Le durcissement des conditions d’octroi de l’aide sociale prévu dans le projet de loi 70 a provoqué une levée de boucliers mardi quand le gouvernement a présenté les grandes lignes de ce projet. Québec prévoit notamment que les nouveaux demandeurs aptes à travailler devront accepter une formation ou un emploi loin de chez eux, sous peine de perdre leurs prestations. Ce ne sont pas les premières mesures gouvernementales qui créent des remous. Petit rappel.

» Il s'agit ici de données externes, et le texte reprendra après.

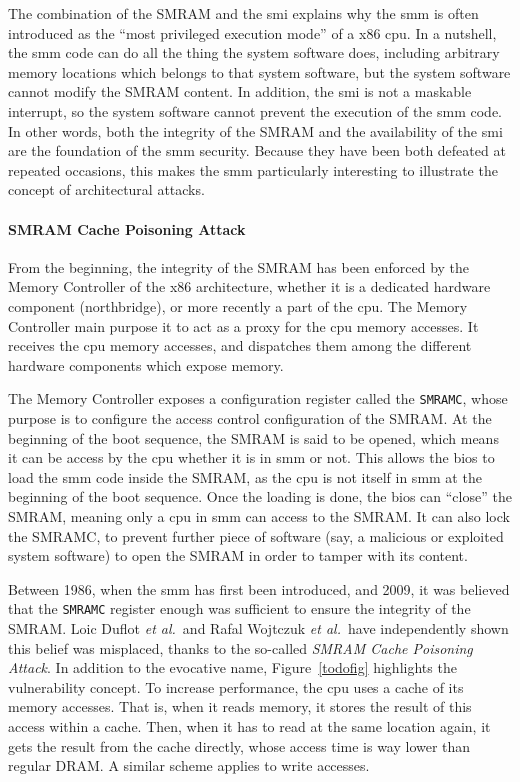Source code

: The combination of the SMRAM and the \ac{smi} explains why the \ac{smm} is often
introduced as the ``most privileged execution mode'' of a x86 \ac{cpu}.
%
In a nutshell, the \ac{smm} code can do all the thing the system software does,
including arbitrary memory locations which belongs to that system software, but
the system software cannot modify the SMRAM content.
%
In addition, the \ac{smi} is not a maskable interrupt, so the system software
cannot prevent the execution of the \ac{smm} code.
%
In other words, both the integrity of the SMRAM and the availability of the
\ac{smi} are the foundation of the \ac{smm} security.
%
Because they have been both defeated at repeated occasions, this makes the
\ac{smm} particularly interesting to illustrate the concept of architectural
attacks.

\paragraph{SMRAM Cache Poisoning Attack}
%
From the beginning, the integrity of the SMRAM has been enforced by the Memory
Controller of the x86 architecture, whether it is a dedicated hardware component
(northbridge), or more recently a part of the \ac{cpu}.
%
The Memory Controller main purpose it to act as a proxy for the \ac{cpu} memory
accesses.
%
It receives the \ac{cpu} memory accesses, and dispatches them among the
different hardware components which expose memory.

The Memory Controller exposes a configuration register called the
\texttt{SMRAMC}, whose purpose is to configure the access control configuration
of the SMRAM.
%
At the beginning of the boot sequence, the SMRAM is said to be opened, which
means it can be access by the \ac{cpu} whether it is in \ac{smm} or not.
%
This allows the \ac{bios} to load the \ac{smm} code inside the SMRAM, as the
\ac{cpu} is not itself in \ac{smm} at the beginning of the boot sequence.
%
Once the loading is done, the \ac{bios} can ``close'' the SMRAM, meaning only a
\ac{cpu} in \ac{smm} can access to the SMRAM.
%
It can also lock the SMRAMC, to prevent further piece of software (say, a
malicious or exploited system software) to open the SMRAM in order to tamper
with its content.

Between 1986, when the \ac{smm} has first been
introduced, and 2009, it was believed that the \texttt{SMRAMC} register enough
was sufficient to ensure the integrity of the SMRAM.
%
Loic Duflot \emph{et al.}\,\cite{duflot2009smram} and Rafal Wojtczuk \emph{et
  al.}\,\cite{wojtczuk2009smram} have independently shown this belief was
misplaced, thanks to the so-called \emph{SMRAM Cache Poisoning Attack}.
%
In addition to the evocative name, Figure~\ref{todofig} highlights the
vulnerability concept.
%
To increase performance, the \ac{cpu} uses a cache of its memory accesses.
%
That is, when it reads memory, it stores the result of this access within a
cache.
%
Then, when it has to read at the same location again, it gets the result from
the cache directly, whose access time is way lower than regular DRAM.
%
A similar scheme applies to write accesses.

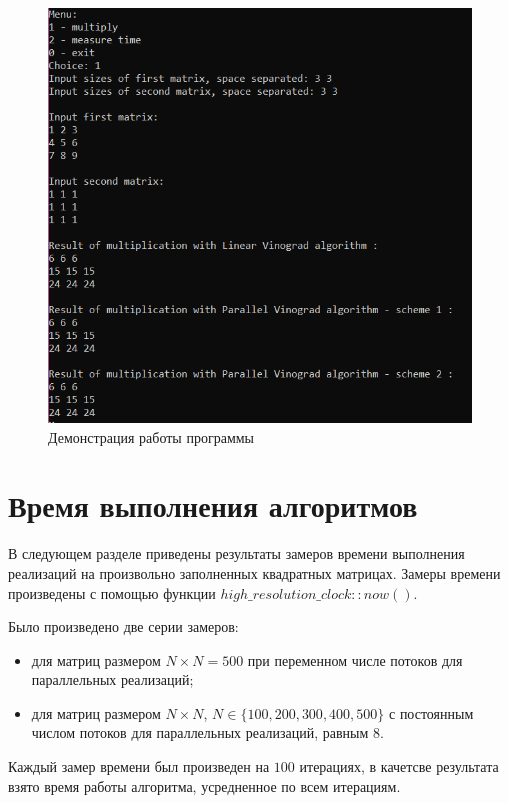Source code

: \documentclass[12pt]{report}
\begin{document}
\begin{figure}[h]
	\begin{center}
	\includegraphics[scale=1]{example.png}
	 \caption{Демонстрация работы программы}
	\end{center}
\end{figure}

\section{Время выполнения алгоритмов}
В следующем разделе приведены результаты замеров времени выполнения реализаций на произвольно заполненных квадратных матрицах. Замеры времени произведены с помощью функции $high\_resolution\_clock::now()$.

Было произведено две серии замеров: 
\begin{itemize}
	\item для матриц размером $N \times N = 500$ при переменном числе потоков для параллельных реализаций;
	\item для матриц размером $N \times N$, $N \in \{ 100, 200, 300, 400, 500 \}$ с постоянным числом потоков для параллельных реализаций, равным 8.
\end{itemize}

Каждый замер времени был произведен на $100$ итерациях, в качетсве результата взято время работы алгоритма, усредненное по всем итерациям.  
\newline
\end{document}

Perdre en héritant. Une des dispositions de la loi sur l’aide sociale prévoyait que la valeur d’un héritage devait être comptabilisée dans le calcul des revenus, même chez les personnes inaptes au travail qui voyaient alors leur chèque amputé. Dans un jugement rendu en juillet dernier, le tribunal administratif du Québec a conclu que le ministère de l’Emploi et de la Solidarité sociale ne respecte pas l’esprit de la loi, et conduit «à un résultat absurde en pénalisant les personnes souvent plus vulnérables qui reçoivent en héritage une rente plutôt qu’une somme d’argent globale».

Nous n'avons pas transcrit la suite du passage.